CN111125367B

CN111125367B - Multi-character relation extraction method based on multi-level attention mechanism

Info

Publication number: CN111125367B
Application number: CN201911362557.9A
Authority: CN
Inventors: 蔡毅; 刘宸铄
Original assignee: South China University of Technology SCUT
Current assignee: South China University of Technology SCUT
Priority date: 2019-12-26
Filing date: 2019-12-26
Publication date: 2023-05-23
Anticipated expiration: 2039-12-26
Also published as: CN111125367A

Abstract

The invention discloses a method for extracting various character relations based on a multi-level attention mechanism, which comprises the following steps: preprocessing the collected text; the method comprises the steps of adopting a remote supervision technology to carry out alignment labeling on an original personage named entity to obtain a text containing the entity and entity description information; training the Chinese word vector of the obtained text containing the entity; constructing a bidirectional long-short-time memory network containing two levels of attention mechanisms, and training the constructed model to obtain a multi-classification model for extracting various character relations; and inputting the preprocessed text to obtain a text relation extraction result. The invention solves the defects of the relation extraction of the prior various character relation texts, and improves the relation extraction experimental result of the various character relation texts.

Description

Multi-character relation extraction method based on multi-level attention mechanism

Technical Field

The invention relates to the field of natural language processing, in particular to a method for extracting various character relations based on a multi-level attention mechanism.

Background

With the rapid development of internet technology, text information data in a network grows exponentially, but text information data is often unstructured information. Information extraction is a task of natural language processing, and aims to extract structured information from unstructured text. Information extraction includes two aspects: named entity recognition task for discovering entities present in text and relationship extraction task for judging relationships between discovered entities, i.e., obtaining entity pair e for specified text ₁ And e ₂ And a relation r between the two (e ₁ ，r，e ₂ ). The task of relation extraction has been widely used in the fields of knowledge graph, information retrieval, etc.

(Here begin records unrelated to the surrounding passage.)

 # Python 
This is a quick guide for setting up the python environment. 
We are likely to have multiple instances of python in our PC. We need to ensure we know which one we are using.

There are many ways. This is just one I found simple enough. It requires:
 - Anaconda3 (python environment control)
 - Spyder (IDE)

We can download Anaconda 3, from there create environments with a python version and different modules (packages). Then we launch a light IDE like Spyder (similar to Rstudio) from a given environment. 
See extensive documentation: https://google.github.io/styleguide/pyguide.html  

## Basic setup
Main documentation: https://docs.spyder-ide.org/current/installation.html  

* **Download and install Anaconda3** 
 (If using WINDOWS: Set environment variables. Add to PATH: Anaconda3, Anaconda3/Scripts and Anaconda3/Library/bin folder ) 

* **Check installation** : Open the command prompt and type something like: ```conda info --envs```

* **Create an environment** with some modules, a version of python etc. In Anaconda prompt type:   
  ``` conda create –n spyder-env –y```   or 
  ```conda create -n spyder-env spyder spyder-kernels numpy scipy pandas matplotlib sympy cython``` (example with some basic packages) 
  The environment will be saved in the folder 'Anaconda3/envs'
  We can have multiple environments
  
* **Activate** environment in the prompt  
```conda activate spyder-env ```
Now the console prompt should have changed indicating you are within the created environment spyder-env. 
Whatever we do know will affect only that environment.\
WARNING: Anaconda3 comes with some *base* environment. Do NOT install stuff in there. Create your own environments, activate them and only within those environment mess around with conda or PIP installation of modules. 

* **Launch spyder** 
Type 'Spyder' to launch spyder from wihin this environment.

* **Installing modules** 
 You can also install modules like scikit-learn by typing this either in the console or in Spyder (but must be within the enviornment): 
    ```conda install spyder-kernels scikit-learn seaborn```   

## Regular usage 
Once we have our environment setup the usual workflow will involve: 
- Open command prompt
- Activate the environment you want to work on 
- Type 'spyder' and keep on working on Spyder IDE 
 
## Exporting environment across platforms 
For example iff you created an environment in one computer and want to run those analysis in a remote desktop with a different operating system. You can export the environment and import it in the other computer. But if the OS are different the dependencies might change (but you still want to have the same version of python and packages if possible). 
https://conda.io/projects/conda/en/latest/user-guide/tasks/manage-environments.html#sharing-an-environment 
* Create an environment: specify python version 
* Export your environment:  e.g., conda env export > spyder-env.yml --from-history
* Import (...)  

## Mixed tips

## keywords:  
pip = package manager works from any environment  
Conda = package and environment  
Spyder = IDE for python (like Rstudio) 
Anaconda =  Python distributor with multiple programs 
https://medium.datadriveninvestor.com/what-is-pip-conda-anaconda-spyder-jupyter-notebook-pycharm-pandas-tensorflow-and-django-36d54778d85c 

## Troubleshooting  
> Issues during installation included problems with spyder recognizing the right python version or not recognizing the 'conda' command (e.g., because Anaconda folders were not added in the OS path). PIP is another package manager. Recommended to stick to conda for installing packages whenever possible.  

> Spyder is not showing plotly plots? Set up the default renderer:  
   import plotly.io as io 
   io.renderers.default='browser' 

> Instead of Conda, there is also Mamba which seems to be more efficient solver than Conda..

Conventional non-deep learning methods for relational extraction are typically supervised learning and can be classified into feature-based methods and kernel-based methods, both of which use existing NLP tools, resulting in downstream error accumulation. Entering the deep learning era, the manual feature acquisition mode is avoided, but the supervised deep learning requires a large amount of training data to learn features. The labeling of training data can take a lot of time and effort and is biased to a fixed domain. Mintz et al in 2009 proposed a remote supervision method, which strongly hypothesizes that entity relationships in a knowledge base are entity relationships in text, and generates a large amount of data by aligning the knowledge base with the text.

However, the strong assumption of remote supervision does not necessarily hold, and the entity relationships present in the text do not necessarily have to be the same as the entity relationships in the knowledge base. To alleviate this disadvantage, riedel uses multiple instance learning. Lin uses a segmented convolutional neural network and a sentence-level attention mechanism for the first time in 2016, and the deep learning and the use of the attention mechanism are introduced to achieve better effect of relation extraction.

Most of relation extraction tasks are related to English texts, and related to Chinese texts, especially Chinese texts containing various character relations, how to use a deep learning fusion attention mechanism to realize a better method for extracting various character relations of Chinese texts is needed to be researched.

Disclosure of Invention

The invention aims to overcome the defects of the prior art and provides a multi-character relation extraction method based on a multi-level attention mechanism. The invention obtains the global characteristic representation of the text by adopting a bidirectional long-short-time memory network and a word-level attention mechanism, wherein the word-level attention mechanism is used for strengthening the weight of words which are more important for relation extraction, then a multi-instance learning mode is adopted, the sentence-level attention mechanism obtains the package representation consisting of a plurality of sentence representations, and the description information of a named entity is added to strengthen the result of the package representation. The invention obtains better experimental results on the remote supervision relation extraction data set.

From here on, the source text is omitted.